If you knew the note names and some theory basics, you could easily name those chords. Technically they are chords, but two note chords are more commonly known as intervals or as we call them in the mandolin world, "double stops."
Without knowing the song context, I'll take a guess at the chords you have been playing:
xx22 = B-F# = B
xx24 = B-G# = E with no root
xx25 = B-A #= B7
xx27 = B-B #= Care to guess?
xx29 = B-C# = C#7 possibly. This would be the II7 chord in the key of B.
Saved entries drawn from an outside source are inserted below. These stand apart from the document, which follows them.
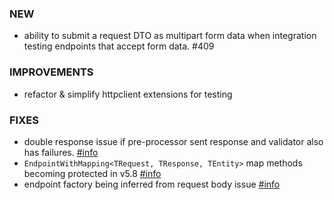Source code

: ### NEW
- ability to submit a request DTO as multipart form data when integration testing endpoints that accept form data. #409

### IMPROVEMENTS
- refactor & simplify httpclient extensions for testing 

### FIXES
- double response issue if pre-processor sent response and validator also has failures. [#info](https://discord.com/channels/933662816458645504/1080609437879914506)
- `EndpointWithMapping<TRequest, TResponse, TEntity>` map methods becoming protected in v5.8 [#info](https://discord.com/channels/933662816458645504/1082207914376319026)
- endpoint factory being inferred from request body issue [#info](https://discord.com/channels/933662816458645504/1084841217898061915)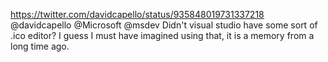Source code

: https://twitter.com/davidcapello/status/935848019731337218 @davidcapello @Microsoft @msdev Didn't visual studio have some sort of .ico editor? I guess I must have imagined using that, it is a memory from a long time ago.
x3510 = F-D-D = Could be a D minor, among others.
x358 = #F-D-C = Dm7
x357 = F-D-B = Dm6 ?
x355 = F-D-A = Dm
I strongly urge you to learn some music theory. There are no new chords under the sun and all you have to do to be able to name them is:
1) Know the notes on the fretboard.
2) Know what notes make up what chord.
Here is a tidbit which can prove to be invaluable: you don't have to have the note which names the chord in the chord. In one of the examples above, I showed you an E chord with no E in it. In context, because another instrument will cover it such as guitar or bass; and because of the range on the mandolin - you can only put four notes in any chord until you start splitting strings but that's a whole nother thang.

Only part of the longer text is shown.